When it comes to dust-making power tools, my table saw is probably the biggest culprit. Besides being a nuisance, dust poses a health risk. These handy tips can quickly improve the dust-collection capabilities of your table saw without spending a lot of money.

The best places to start sealing are the large openings. For a contractor-style table saw, that means the big opening in the back of the cabinet. My solution is a 14” plywood panel with notches and openings to wrap around anything in the way. The panel is held in place with strong rare-earth magnets recessed in each corner.

This panel only works for cuts when the blade is 90° to the saw table — which accounts for most of the cuts that I make. For bevel cuts, I just take the panel off.

Once the large openings are taken care of, you can look for smaller gaps. One is shown here. The blade height wheel of the table saw rides in a curved slot to follow the blade tilt. To narrow the opening, you can apply a sheet of self-adhesive foam to the inside. A slit in the foam allows the mechanism to move. (You can find the foam sheets at an office-supply store.)

One final gap to close is where the saw cabinet joins the table. To close off these narrow, irregular openings, I use foam pipe insulation and backer rod. These are easy to cut to length and stuff in place.

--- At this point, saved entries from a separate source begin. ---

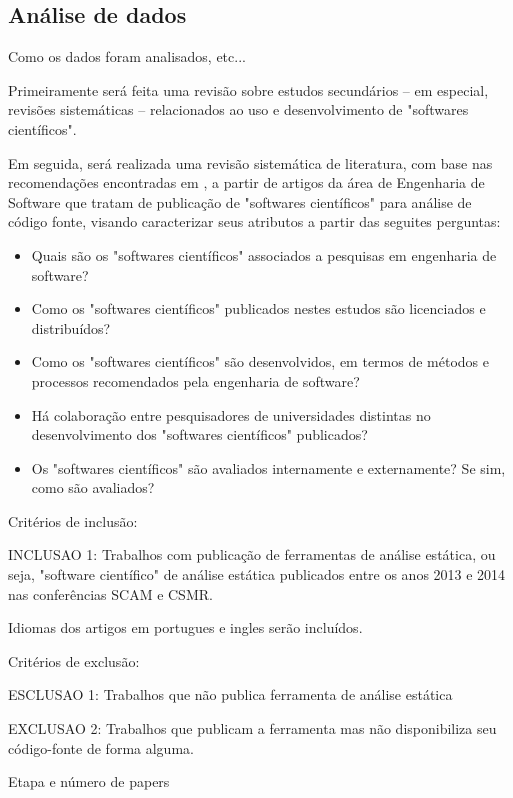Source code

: \documentclass[12pt]{article}
\begin{document}
\subsection{Análise de dados}

Como os dados foram analisados, etc...

Primeiramente será feita uma revisão sobre estudos secundários -- em especial,
revisões sistemáticas -- relacionados ao uso e desenvolvimento de "softwares
científicos".

Em seguida, será realizada uma revisão sistemática de literatura, com base nas
recomendações encontradas em \cite{Kitchenham2007}, a partir de artigos da
área de Engenharia de Software que tratam de publicação de "softwares
científicos" para análise de código fonte, visando caracterizar seus atributos
a partir das seguites perguntas:

\begin{itemize}
  \item Quais são os "softwares científicos" associados a pesquisas em
    engenharia de software?
  \item Como os "softwares científicos" publicados nestes estudos são
    licenciados e distribuídos?
  \item Como os "softwares científicos" são desenvolvidos, em termos de
    métodos e processos recomendados pela engenharia de software?
  \item Há colaboração entre pesquisadores de universidades distintas no
    desenvolvimento dos "softwares científicos" publicados?
  \item Os "softwares científicos" são avaliados internamente e externamente?
    Se sim, como são avaliados?
\end{itemize}

Critérios de inclusão:

INCLUSAO 1: Trabalhos com publicação de ferramentas de análise
estática, ou seja, "software científico" de análise estática publicados entre
os anos 2013 e 2014 nas conferências SCAM e CSMR.

Idiomas dos artigos em portugues e ingles serão incluídos.

Critérios de exclusão:

ESCLUSAO 1: Trabalhos que não publica ferramenta de análise estática

EXCLUSAO 2: Trabalhos que publicam a ferramenta mas não
disponibiliza seu código-fonte de forma alguma.

Etapa e número de papers
\end{document}
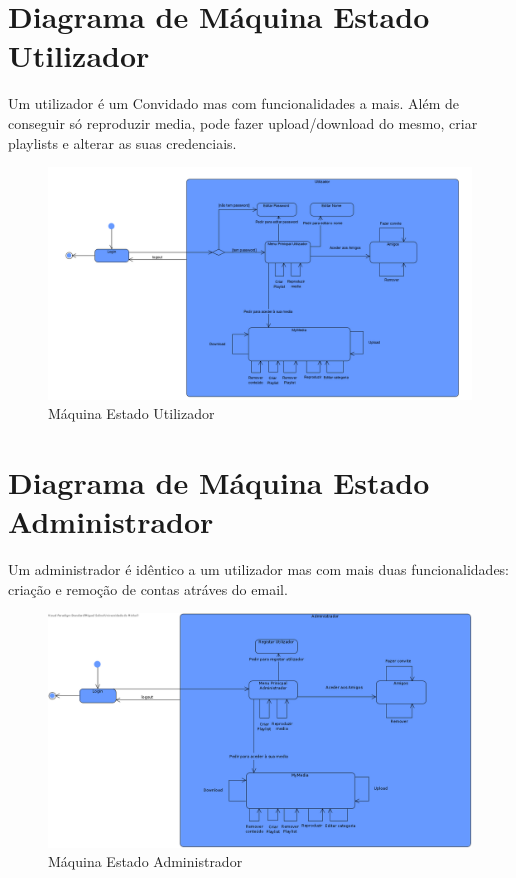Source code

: \documentclass[a4paper]{report}
\begin{document}
\section{Diagrama de Máquina Estado Utilizador}

Um utilizador é um Convidado mas com funcionalidades a mais. Além
de conseguir só reproduzir media, pode fazer upload/download do mesmo, criar
playlists e alterar as suas credenciais.

\begin{figure}[H]
	\centering 
    \includegraphics[width=\textwidth]{images/maqUser.png}  
    \caption{Máquina Estado Utilizador}
\end{figure}

\section{Diagrama de Máquina Estado Administrador}

Um administrador é idêntico a um utilizador mas com mais duas funcionalidades:
criação e remoção de contas atráves do email.

\begin{figure}[H]
	\centering 
    \includegraphics[width=\textwidth]{images/maqAdmin.png}  
    \caption{Máquina Estado Administrador}
\end{figure}
\end{document}

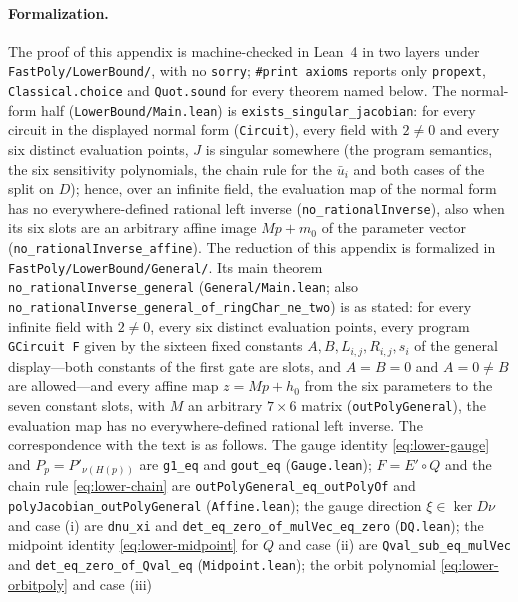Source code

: \paragraph{Formalization.}
The proof of this appendix is machine-checked in Lean~4 in two layers under
\texttt{FastPoly/\allowbreak LowerBound/}, with no \texttt{sorry}; \texttt{\#print axioms}
reports only \texttt{propext}, \texttt{Classical.choice} and \texttt{Quot.sound} for
every theorem named below.  The normal-form half (\texttt{LowerBound/\allowbreak Main.lean})
is \texttt{exists\_singular\_jacobian}: for every circuit in the displayed normal form
(\texttt{Circuit}), every field with $2\neq0$ and every six distinct evaluation points,
$J$ is singular somewhere (the program semantics, the six sensitivity polynomials, the
chain rule for the $\bar u_i$ and both cases of the split on $D$); hence, over an
infinite field, the evaluation map of the normal form has no everywhere-defined rational
left inverse (\texttt{no\_rationalInverse}), also when its six slots are an arbitrary
affine image $Mp+m_0$ of the parameter vector (\texttt{no\_rationalInverse\_affine}).
The reduction of this appendix is formalized in
\texttt{FastPoly/\allowbreak LowerBound/\allowbreak General/}.  Its main theorem
\texttt{no\_rationalInverse\_general} (\texttt{General/\allowbreak Main.lean}; also
\texttt{no\_rationalInverse\_general\_of\_ringChar\_ne\_two}) is  as
stated: for every infinite field with $2\neq0$, every six distinct evaluation points, every
program \texttt{GCircuit F} given by the sixteen fixed constants $A,B,L_{i,j},R_{i,j},s_i$
of the general display---both constants of the first gate are slots, and $A=B=0$ and
$A=0\neq B$ are allowed---and every affine map $z=Mp+h_0$ from the six parameters to the
seven constant slots, with $M$ an arbitrary $7\times6$ matrix (\texttt{outPolyGeneral}),
the evaluation map has no everywhere-defined rational left inverse.  The correspondence
with the text is as follows.  The gauge identity \eqref{eq:lower-gauge} and
$P_p=P'_{\nu(H(p))}$ are \texttt{g1\_eq} and \texttt{gout\_eq} (\texttt{Gauge.lean});
$F=E'\circ Q$ and the chain rule \eqref{eq:lower-chain} are
\texttt{outPolyGeneral\_eq\_outPolyOf} and \texttt{polyJacobian\_outPolyGeneral}
(\texttt{Affine.lean}); the gauge direction $\xi\in\ker D\nu$ and case (i) are
\texttt{dnu\_xi} and \texttt{det\_eq\_zero\_of\_mulVec\_eq\_zero} (\texttt{DQ.lean}); the
midpoint identity \eqref{eq:lower-midpoint} for $Q$ and case (ii) are
\texttt{Qval\_sub\_eq\_mulVec} and \texttt{det\_eq\_zero\_of\_Qval\_eq}
(\texttt{Midpoint.lean}); the orbit polynomial \eqref{eq:lower-orbitpoly} and case (iii)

There’s another large opening found on contractor and benchtop table saws I haven’t mentioned, up until now. And that’s the one at the bottom of the saw cabinet. Out on a job site, dust and chips can simply fall to the ground — no big deal. In the shop, this isn’t the best option. You can buy an inexpensive plastic hood that rests inside the saw cabinet (Ours came from Rockler). A fitting in the middle allows you to connect a 4″-dia. dust-collection hose.